And, further (at 197):

“In a case where it is established that a confession or admission by an accused was made voluntarily but the evidence warrants further consideration of whether it ought to be admitted, it will often be a convenient course for a trial judge to ask first whether it would be unfair to the accused to use the confession or admission against him before considering, if the evidence warrants it, whether it should be excluded on the ground that it was illegally or improperly obtained.  If the first question is answered in the affirmative, it will be unnecessary to proceed to the second question.” 

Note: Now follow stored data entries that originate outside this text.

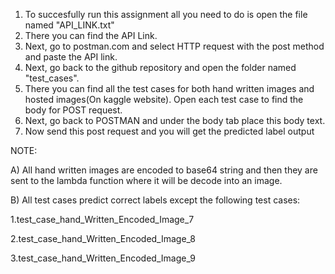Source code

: 1. To succesfully run this assignment all you need to do is open the file named "API_LINK.txt"
2. There you can find the API Link.
3. Next, go to postman.com and select HTTP request with the post method and paste the API link.
4. Next, go back to the github repository and open the folder named "test_cases".
5. There you can find all the test cases for both hand written images and hosted images(On kaggle website). Open each test case to find the body for POST request.
6. Next, go back to POSTMAN and under the body tab place this body text.
7. Now send this post request and you will get the predicted label output


NOTE: 

A) All hand written images are encoded to base64 string and then they are sent to the lambda function where it will be decode into an image.


B) All test cases predict correct labels except the following test cases:

  1.test_case_hand_Written_Encoded_Image_7

  2.test_case_hand_Written_Encoded_Image_8

  3.test_case_hand_Written_Encoded_Image_9
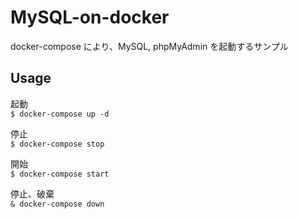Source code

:# MySQL-on-docker
docker-compose により、MySQL, phpMyAdmin を起動するサンプル

## Usage
起動  
`$ docker-compose up -d`

停止  
`$ docker-compose stop`

開始  
`$ docker-compose start`

停止、破棄  
`& docker-compose down`
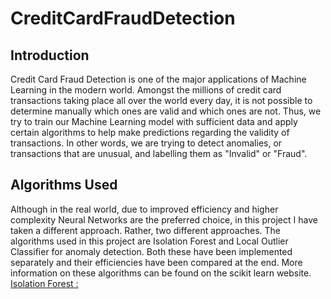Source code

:# CreditCardFraudDetection

## Introduction

Credit Card Fraud Detection is one of the major applications of Machine Learning in the modern world. Amongst the millions of credit card transactions taking place all over the world every day, it is not possible to determine manually which ones are valid and which ones are not. Thus, we try to train our Machine Learning model with sufficient data and apply certain algorithms to help make predictions regarding the validity of transactions. In other words, we are trying to detect anomalies, or transactions that are unusual, and labelling them as "Invalid" or "Fraud".

## Algorithms Used

Although in the real world, due to improved efficiency and higher complexity Neural Networks are the preferred choice, in this project I have taken a different approach. Rather, two different approaches. The algorithms used in this project are Isolation Forest and Local Outlier Classifier for anomaly detection. Both these have been implemented separately and their efficiencies have been compared at the end. More information on these algorithms can be found on the scikit learn website.
[Isolation Forest : ](%28https://scikit-learn.org/stable/modules/generated/sklearn.ensemble.IsolationForest.html%29)

<!--stackedit_data:
eyJoaXN0b3J5IjpbLTE5MDM1NDg1OF19
-->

  1. In R v Su (1997) 1 VR 1 the Court of Appeal (Winneke P, Hayne JA and Southwell AJA) considered the application of Part 1C of the Crimes Act.  In so doing the following observation was made (at 54):

    “Section 23V of the Crimes Act makes a confession or admission by a suspect being interviewed by an investigating official inadmissible in evidence against the person unless the requirements of that section are met. There is no equivalent provision in Part 1C for the case in which there is a failure to give the caution required by s 23F or a failure to inform a person under arrest of the rights given by s 23G. It follows, in our view, that not every failure to comply with s 23F or s 23G will necessarily mean that any subsequent interview must be excluded. No doubt the failure to comply with some or other of those requirements will be a very important matter to consider in deciding whether a confession or admission obtained in breach of the provisions should be admitted in evidence and it may well be right to say that, ‘as a general rule’, or ‘ordinarily’ the confession or admission will be rejected if there has been a failure to comply with s 23F or s 23G. But that will be so only if the Court considering the matter concludes that, taking account of all the circumstances, the tendering of the statement would be unfair to the accused. As we say, that will depend upon all the circumstances in which the statement was made.”

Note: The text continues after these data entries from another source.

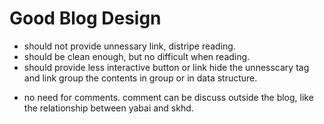 # Good Blog Design
* should not provide unnessary link, distripe reading.
* should be clean enough, but no difficult when reading.
* should provide less interactive button or link hide the unnesscary tag and 
    link group the contents in group or in data structure.
- no need for comments. comment can be discuss outside the blog, like the 
relationship between yabai and skhd.


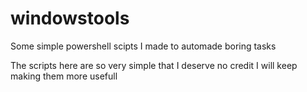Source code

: # windowstools
Some simple powershell scipts I made to automade boring tasks

The scripts here are so very simple that I deserve no credit
I will keep making them more usefull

  2. That case had some similarities to this.  It involved a foreign national who, so far as the evidence revealed, had no familiarity at all with Australian police procedures and who was being investigated for a very serious offence.  There the accused was interviewed without being given a proper caution and without being informed of his rights.  On appeal it was held that the evidence should have been excluded.  The Court observed that it would be ‘unfair’ to tender the statement obtained in those circumstances against the accused.   In the present case the applicant was a foreign national in similar circumstances. He was interviewed after he had been informed of a right to speak with a legal practitioner and of a right to speak with a consular representative of Singapore but, when he sought the benefit of those rights, they were not pursued by the investigating officers.  In addition he was detained for a lengthy period in custody at Berrimah without being brought before a judicial authority.  He was kept beyond the period permitted by the Crimes Act.

  3. In R v Swaffield (1997) 192 CLR 159 the High Court dealt with a case in which a trial judge declined to exercise his discretion to exclude evidence of secretly recorded admissions made by the accused to an undercover officer. In the case of R v Pavic, which was heard at the same time, the Court considered a matter in which a trial Judge allowed into evidence a tape recording of admissions made by the accused in a conversation with a friend which was recorded by the friend on behalf of the police.  In both cases the accused person had refused to participate in an interview with police.  As the head note reveals, the majority (Toohey, Gaudron, Gummow and Kirby JJ) held that the admissibility of confessional material turns first on the question of voluntariness, next on exclusion based on considerations of reliability and finally upon the exercise of an overall discretion, taking account of all the circumstances, to determine whether the evidence was admitted or a conviction obtained at an unacceptable price having regard to contemporary community standards. 

  4. In their joint judgement Toohey, Gaudron and Gummow JJ said (at 194-195):

    “When the Court resumed after the first day’s hearing, the Chief Justice asked counsel to consider whether the present rules in relation to the admissibility of confessions are satisfactory and whether it would be a better approach to think of admissibility as turning first on the question of voluntariness, next on exclusion based on considerations of reliability and finally on an overall discretion which might take account of all the circumstances of the case to determine whether the admission of the evidence or the obtaining of a conviction on the basis of the evidence is bought at a price which is unacceptable, having regard to the contemporary community standards.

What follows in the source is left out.